The stability of the proto-oncogenic transcription factor c-Jun is known to be regulated by the ubiquitin–proteasome system, yet the identity of a c-Jun-specific ubiquitin ligase has been elusive. Taking a leaf from plant biology, Vishva Dixit and colleagues have now identified a human orthologue of Arabidopsis thaliana de-etiolated-1 (DET1), which regulates photomorphogenesis, and have found that human DET1 promotes the degradation of c-Jun by assembling a ubiquitin-ligase complex.

Dixit and colleagues found that two negative regulators of photomorphogenesis in A. thaliana — DET1 and constitutively photomorphogenic-1 (COP1) — are highly conserved in mammals. Given that DET1 and DNA-damage-binding protein-1 (DDB1) interact to regulate photomorphogenesis, and DDB1 associates with cullin 4A (CUL4A) and regulator of cullins-1 (ROC1) in mammalian ubiquitin-ligase complexes, the authors hypothesized that human DET1 might also bind ubiquitin-ligase components. This turned out to be the case — tagged human DET1 immunoprecipitated DDB1, CUL4A, ROC1 and human COP1.

A. thaliana COP1 provided a clue regarding the putative substrate(s) of this human multi-subunit ubiquitin ligase, which the authors named DCXhDET1–hCOP1. The plant COP1 promotes the degradation of certain basic-region–leucine-zipper (bZIP) transcription factors, and indeed, human COP1, as well as a prevalent splice variant (COP1Δ24), binds c-jun, JunB and JunD, but not other members of the Jun family of bZIP transcription factors.

Next, Dixit and colleagues analysed DCXhDET1–hCOP1-subunit interactions. In the absence of DDB1, the association between CUL4A and DET1 was reduced, which indicates that DDB1 bridges CUL4A and DET1. Similarly, decreasing DET1 expression reduced the association between COP1 and DDB1 — so, DET1 links COP1 to DDB1, and thereby recruits c-Jun to the DCXhDET1–hCOP1 complex. However, COP1Δ24, which lacks part of the coiled-coil interaction domain, did not bind DET1 and, as a result, cannot associate with DCXhDET1–hCOP1. Furthermore, the authors found that the COP1 RING finger is dispensable for c-Jun degradation, which implicates the ROC1 RING finger as the functional ubiquitin-ligase domain of the DCXhDET1–hCOP1 complex.

To test the function of the DCXhDET1–hCOP1 complex, Dixit and co-workers treated cells that were transfected with human DET1 and COP1 with a proteasome inhibitor, and found that this blocked c-Jun degradation. Ubiquitylation of c-Jun was detected only when the complete complex was assembled; indeed, COP1Δ24 did not promote effective ubiquitylation. Ablation of any subunit of DCXhDET1–hCOP1 by RNA interference resulted in endogenous c-Jun accumulation — thereby confirming the physiological relevance of this c-Jun-specific ubiquitin-ligase complex.

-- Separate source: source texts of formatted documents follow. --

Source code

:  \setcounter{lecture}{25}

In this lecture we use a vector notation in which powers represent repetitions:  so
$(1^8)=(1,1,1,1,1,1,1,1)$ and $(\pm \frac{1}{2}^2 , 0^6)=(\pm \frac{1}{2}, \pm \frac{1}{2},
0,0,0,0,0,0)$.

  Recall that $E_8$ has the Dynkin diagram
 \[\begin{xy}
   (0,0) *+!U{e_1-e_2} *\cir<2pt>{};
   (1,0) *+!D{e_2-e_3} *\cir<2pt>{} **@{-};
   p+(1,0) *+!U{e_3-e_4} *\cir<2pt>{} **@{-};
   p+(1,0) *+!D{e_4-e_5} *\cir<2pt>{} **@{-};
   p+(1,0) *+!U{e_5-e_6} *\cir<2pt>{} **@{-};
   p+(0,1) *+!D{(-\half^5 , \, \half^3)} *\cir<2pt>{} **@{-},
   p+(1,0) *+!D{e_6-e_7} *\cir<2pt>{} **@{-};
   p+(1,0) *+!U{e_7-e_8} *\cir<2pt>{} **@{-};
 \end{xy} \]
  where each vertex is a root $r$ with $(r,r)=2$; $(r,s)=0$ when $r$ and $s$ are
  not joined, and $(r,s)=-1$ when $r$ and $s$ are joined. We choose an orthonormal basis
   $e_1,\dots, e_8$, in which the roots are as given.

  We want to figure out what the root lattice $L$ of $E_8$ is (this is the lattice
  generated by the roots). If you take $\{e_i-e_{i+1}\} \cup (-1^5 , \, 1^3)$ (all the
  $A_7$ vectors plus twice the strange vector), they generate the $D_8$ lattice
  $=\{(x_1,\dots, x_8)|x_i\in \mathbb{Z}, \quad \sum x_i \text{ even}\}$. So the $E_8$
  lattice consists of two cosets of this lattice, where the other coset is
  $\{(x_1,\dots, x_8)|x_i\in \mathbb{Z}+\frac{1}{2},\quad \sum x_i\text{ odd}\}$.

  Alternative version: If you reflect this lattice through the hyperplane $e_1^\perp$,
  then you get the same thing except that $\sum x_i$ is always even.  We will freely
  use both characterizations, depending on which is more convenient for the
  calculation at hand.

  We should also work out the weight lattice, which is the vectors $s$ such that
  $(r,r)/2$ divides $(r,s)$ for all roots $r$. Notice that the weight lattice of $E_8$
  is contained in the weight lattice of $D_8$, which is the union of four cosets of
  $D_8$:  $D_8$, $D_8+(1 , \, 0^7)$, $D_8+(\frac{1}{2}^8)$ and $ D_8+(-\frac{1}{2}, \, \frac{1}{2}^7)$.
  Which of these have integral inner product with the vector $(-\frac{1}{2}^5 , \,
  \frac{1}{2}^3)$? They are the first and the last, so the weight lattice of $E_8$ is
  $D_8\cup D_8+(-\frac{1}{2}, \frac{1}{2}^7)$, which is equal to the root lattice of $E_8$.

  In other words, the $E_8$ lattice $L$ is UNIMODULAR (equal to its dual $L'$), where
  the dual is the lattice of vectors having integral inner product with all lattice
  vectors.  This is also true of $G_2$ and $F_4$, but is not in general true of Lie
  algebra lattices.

So, the authors conclude that human DET1 promotes the ubiquitylation and degradation of c-Jun by promoting ubiquitin-ligase-complex assembly. And, coming back full circle to plants, given the conservation of the DCXhDET1–hCOP1 components, a similar ubiquitin-ligase complex might explain how A. thaliana DET1 and COP1 regulate photomorphogenesis.